Description of the task: The records sit below. Return every line in them that holds the word "обращения".

Document images with source code:
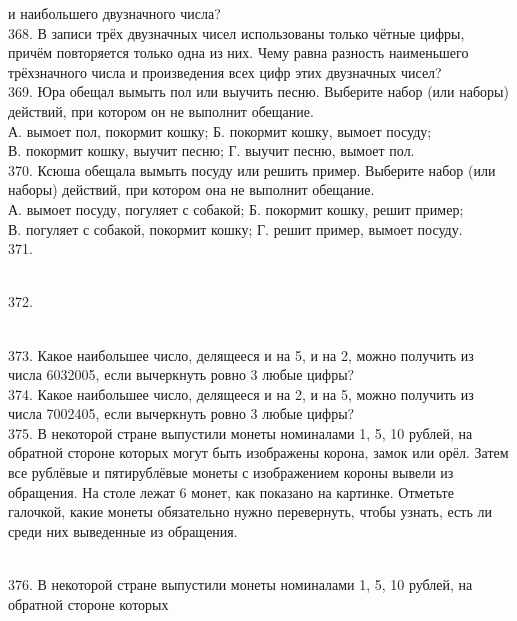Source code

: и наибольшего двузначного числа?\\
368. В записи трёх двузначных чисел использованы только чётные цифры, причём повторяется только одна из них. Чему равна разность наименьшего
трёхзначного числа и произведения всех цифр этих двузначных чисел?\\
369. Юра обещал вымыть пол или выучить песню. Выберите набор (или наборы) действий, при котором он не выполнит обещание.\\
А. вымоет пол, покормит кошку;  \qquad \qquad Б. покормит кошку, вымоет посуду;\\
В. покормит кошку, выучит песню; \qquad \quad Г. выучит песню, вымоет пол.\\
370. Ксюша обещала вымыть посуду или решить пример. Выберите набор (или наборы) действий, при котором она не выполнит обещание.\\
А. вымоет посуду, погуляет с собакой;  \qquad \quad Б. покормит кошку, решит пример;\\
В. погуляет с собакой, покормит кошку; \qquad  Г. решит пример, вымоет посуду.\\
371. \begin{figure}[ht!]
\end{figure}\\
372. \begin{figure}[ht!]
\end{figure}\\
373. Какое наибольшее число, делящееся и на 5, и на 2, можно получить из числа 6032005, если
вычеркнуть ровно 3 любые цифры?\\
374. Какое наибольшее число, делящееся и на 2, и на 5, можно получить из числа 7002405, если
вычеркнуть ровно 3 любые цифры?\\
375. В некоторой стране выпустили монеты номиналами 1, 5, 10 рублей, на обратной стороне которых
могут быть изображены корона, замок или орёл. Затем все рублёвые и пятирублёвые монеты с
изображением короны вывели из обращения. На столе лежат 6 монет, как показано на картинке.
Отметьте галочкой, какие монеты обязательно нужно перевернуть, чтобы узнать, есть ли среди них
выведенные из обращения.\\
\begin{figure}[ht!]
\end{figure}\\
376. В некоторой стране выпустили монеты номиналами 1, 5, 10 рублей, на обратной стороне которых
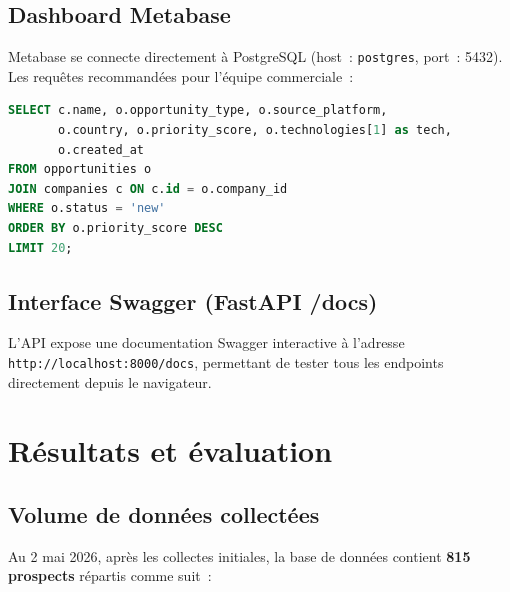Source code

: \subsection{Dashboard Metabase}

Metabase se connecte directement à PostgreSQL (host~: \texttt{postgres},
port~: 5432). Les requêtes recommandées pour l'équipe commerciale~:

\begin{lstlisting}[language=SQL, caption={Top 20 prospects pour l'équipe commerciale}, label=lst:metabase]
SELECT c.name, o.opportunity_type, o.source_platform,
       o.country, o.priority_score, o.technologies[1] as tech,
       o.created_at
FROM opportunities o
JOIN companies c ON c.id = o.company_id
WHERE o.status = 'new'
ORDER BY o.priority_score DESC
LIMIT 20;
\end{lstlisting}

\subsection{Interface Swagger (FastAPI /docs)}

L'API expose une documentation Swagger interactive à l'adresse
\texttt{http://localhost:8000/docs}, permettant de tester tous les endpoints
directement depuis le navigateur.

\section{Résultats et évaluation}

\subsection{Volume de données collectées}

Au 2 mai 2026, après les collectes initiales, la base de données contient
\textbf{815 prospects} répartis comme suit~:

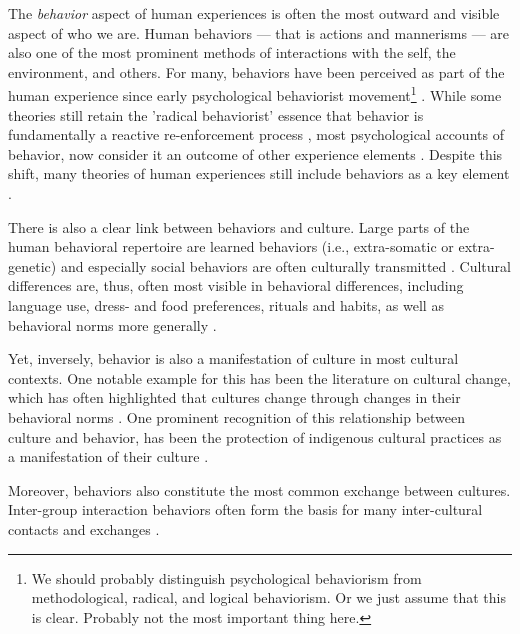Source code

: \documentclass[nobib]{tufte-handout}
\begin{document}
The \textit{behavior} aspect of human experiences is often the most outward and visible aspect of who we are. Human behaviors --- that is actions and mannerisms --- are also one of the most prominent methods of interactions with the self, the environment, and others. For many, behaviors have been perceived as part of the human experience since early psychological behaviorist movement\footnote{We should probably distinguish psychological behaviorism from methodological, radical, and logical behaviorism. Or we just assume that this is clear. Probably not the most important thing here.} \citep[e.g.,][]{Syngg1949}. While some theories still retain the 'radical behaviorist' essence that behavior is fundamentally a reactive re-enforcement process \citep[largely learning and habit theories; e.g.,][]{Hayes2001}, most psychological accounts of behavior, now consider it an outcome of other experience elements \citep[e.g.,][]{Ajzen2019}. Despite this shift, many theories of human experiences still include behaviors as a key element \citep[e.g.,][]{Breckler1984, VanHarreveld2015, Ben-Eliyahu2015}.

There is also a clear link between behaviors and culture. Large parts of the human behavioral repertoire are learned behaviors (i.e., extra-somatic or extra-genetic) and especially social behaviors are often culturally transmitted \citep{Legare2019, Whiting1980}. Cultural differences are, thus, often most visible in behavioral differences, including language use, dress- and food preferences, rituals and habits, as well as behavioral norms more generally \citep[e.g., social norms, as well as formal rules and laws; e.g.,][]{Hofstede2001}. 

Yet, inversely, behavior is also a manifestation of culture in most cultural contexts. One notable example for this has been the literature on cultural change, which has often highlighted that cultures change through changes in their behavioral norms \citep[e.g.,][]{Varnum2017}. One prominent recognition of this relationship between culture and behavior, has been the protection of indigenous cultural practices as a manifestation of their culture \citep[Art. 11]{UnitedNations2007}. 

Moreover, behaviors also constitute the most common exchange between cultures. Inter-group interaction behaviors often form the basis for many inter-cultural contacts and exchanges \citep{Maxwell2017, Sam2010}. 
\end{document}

Written solution:
изображением короны вывели из обращения. На столе лежат 6 монет, как показано на картинке.
выведенные из обращения.\\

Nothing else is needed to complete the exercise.